WHAT NEEDS TO BE DONE
Return only the lines running from the top of the entries to the line with "Improve enum error", inclusive, exactly as written.

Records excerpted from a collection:

++++++++++++++++++++

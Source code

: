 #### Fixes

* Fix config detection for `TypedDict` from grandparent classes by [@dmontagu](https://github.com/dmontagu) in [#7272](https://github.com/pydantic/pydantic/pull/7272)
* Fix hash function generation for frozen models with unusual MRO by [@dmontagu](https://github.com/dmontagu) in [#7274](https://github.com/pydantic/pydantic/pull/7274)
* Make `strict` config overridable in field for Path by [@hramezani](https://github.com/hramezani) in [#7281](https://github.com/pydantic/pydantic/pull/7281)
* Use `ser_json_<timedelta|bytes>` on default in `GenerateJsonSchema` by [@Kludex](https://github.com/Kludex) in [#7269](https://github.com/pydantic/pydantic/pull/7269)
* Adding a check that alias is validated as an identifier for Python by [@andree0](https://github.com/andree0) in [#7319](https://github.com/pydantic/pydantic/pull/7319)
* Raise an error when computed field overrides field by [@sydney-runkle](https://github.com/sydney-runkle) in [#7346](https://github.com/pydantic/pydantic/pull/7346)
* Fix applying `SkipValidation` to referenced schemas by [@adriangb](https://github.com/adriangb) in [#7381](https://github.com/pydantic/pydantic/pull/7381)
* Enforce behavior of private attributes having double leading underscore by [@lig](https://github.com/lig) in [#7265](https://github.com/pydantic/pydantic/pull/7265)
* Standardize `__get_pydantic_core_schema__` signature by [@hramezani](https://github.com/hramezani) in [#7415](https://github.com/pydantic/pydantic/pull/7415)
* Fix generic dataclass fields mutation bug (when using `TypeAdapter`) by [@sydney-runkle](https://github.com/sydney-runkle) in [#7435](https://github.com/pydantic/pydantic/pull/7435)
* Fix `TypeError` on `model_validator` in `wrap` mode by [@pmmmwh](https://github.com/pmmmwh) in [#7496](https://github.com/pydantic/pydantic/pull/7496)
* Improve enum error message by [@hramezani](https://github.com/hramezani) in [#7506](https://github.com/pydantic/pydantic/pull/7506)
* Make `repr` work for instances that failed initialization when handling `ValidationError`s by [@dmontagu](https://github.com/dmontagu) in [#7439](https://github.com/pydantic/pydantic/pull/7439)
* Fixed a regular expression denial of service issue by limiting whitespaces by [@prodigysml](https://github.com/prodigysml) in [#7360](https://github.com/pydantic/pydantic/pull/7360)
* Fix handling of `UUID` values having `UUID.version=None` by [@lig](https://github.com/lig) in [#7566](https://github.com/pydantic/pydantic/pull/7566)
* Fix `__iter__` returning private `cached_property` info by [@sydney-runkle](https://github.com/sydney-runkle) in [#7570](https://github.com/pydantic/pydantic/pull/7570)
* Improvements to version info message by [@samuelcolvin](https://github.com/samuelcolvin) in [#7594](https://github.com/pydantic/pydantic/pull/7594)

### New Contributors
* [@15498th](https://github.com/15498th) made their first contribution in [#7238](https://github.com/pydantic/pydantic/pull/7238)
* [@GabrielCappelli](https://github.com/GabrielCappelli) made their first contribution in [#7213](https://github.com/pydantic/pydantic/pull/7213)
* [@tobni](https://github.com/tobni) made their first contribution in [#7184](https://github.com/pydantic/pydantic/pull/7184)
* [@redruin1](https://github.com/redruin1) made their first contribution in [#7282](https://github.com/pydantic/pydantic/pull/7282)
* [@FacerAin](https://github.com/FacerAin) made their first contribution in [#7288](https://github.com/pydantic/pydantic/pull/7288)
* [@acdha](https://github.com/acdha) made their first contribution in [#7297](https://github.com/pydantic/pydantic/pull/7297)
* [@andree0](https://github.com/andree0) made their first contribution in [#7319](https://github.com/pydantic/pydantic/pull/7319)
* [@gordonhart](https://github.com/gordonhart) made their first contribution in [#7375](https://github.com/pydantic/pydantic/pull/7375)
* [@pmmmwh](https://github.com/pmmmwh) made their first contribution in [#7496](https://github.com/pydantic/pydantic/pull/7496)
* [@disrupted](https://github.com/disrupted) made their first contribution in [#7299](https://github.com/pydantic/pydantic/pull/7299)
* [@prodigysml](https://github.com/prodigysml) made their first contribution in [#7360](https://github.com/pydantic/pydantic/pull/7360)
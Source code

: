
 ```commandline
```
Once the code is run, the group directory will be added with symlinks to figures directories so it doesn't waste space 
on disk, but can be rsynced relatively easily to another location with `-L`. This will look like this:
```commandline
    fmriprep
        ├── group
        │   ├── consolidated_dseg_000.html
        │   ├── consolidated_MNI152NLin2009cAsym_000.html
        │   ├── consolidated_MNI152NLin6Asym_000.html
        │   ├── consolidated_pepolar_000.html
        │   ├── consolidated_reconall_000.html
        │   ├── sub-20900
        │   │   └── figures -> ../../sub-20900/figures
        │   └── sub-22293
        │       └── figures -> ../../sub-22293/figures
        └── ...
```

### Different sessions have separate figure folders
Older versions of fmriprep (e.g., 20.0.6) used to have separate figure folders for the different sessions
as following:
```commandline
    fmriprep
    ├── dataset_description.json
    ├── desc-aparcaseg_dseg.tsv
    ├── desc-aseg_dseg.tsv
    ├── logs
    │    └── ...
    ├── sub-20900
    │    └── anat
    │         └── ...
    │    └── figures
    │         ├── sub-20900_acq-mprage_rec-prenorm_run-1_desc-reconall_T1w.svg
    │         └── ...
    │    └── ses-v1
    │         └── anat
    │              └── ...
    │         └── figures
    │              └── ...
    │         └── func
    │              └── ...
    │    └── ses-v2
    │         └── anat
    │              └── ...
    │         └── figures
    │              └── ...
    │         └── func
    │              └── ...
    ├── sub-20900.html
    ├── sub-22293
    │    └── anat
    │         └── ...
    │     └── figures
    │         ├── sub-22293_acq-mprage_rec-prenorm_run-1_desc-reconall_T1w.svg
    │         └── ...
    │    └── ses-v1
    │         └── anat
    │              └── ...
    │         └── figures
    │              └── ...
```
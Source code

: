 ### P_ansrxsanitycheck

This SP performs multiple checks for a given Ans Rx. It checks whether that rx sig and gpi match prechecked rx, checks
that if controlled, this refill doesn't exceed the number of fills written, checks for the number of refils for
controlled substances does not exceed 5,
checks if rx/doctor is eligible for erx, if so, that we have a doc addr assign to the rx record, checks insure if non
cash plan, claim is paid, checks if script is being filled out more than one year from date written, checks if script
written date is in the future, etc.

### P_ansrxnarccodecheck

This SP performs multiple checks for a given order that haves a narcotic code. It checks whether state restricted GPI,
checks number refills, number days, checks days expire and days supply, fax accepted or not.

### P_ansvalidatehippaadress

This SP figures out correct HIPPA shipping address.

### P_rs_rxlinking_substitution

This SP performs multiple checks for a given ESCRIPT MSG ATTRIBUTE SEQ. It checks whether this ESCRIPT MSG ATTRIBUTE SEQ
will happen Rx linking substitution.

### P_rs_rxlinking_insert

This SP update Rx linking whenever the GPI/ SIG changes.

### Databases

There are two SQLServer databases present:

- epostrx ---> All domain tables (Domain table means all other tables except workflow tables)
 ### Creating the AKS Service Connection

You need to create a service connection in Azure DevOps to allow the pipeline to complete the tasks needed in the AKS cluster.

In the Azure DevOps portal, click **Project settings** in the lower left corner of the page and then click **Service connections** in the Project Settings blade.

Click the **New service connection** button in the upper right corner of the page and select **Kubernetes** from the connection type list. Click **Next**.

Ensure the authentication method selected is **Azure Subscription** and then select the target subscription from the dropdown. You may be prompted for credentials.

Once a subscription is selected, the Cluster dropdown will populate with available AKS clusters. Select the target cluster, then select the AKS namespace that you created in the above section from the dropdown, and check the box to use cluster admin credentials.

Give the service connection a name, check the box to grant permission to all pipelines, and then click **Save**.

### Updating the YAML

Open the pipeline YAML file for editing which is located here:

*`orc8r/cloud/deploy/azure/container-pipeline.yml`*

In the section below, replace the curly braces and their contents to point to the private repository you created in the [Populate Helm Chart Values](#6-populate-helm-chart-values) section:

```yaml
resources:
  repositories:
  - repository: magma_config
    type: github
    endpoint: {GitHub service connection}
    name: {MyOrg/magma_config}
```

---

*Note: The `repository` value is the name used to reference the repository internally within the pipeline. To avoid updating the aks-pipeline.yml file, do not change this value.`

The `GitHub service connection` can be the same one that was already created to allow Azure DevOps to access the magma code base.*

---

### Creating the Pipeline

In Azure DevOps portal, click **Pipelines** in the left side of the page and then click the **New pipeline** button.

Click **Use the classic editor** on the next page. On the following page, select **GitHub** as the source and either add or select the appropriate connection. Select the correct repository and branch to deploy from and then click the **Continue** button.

++++++++++++++++++++

SOLUTION TO THIS PROBLEM
Source code

: #### Fixes

* Fix config detection for `TypedDict` from grandparent classes by [@dmontagu](https://github.com/dmontagu) in [#7272](https://github.com/pydantic/pydantic/pull/7272)
* Fix hash function generation for frozen models with unusual MRO by [@dmontagu](https://github.com/dmontagu) in [#7274](https://github.com/pydantic/pydantic/pull/7274)
* Make `strict` config overridable in field for Path by [@hramezani](https://github.com/hramezani) in [#7281](https://github.com/pydantic/pydantic/pull/7281)
* Use `ser_json_<timedelta|bytes>` on default in `GenerateJsonSchema` by [@Kludex](https://github.com/Kludex) in [#7269](https://github.com/pydantic/pydantic/pull/7269)
* Adding a check that alias is validated as an identifier for Python by [@andree0](https://github.com/andree0) in [#7319](https://github.com/pydantic/pydantic/pull/7319)
* Raise an error when computed field overrides field by [@sydney-runkle](https://github.com/sydney-runkle) in [#7346](https://github.com/pydantic/pydantic/pull/7346)
* Fix applying `SkipValidation` to referenced schemas by [@adriangb](https://github.com/adriangb) in [#7381](https://github.com/pydantic/pydantic/pull/7381)
* Enforce behavior of private attributes having double leading underscore by [@lig](https://github.com/lig) in [#7265](https://github.com/pydantic/pydantic/pull/7265)
* Standardize `__get_pydantic_core_schema__` signature by [@hramezani](https://github.com/hramezani) in [#7415](https://github.com/pydantic/pydantic/pull/7415)
* Fix generic dataclass fields mutation bug (when using `TypeAdapter`) by [@sydney-runkle](https://github.com/sydney-runkle) in [#7435](https://github.com/pydantic/pydantic/pull/7435)
* Fix `TypeError` on `model_validator` in `wrap` mode by [@pmmmwh](https://github.com/pmmmwh) in [#7496](https://github.com/pydantic/pydantic/pull/7496)
* Improve enum error message by [@hramezani](https://github.com/hramezani) in [#7506](https://github.com/pydantic/pydantic/pull/7506)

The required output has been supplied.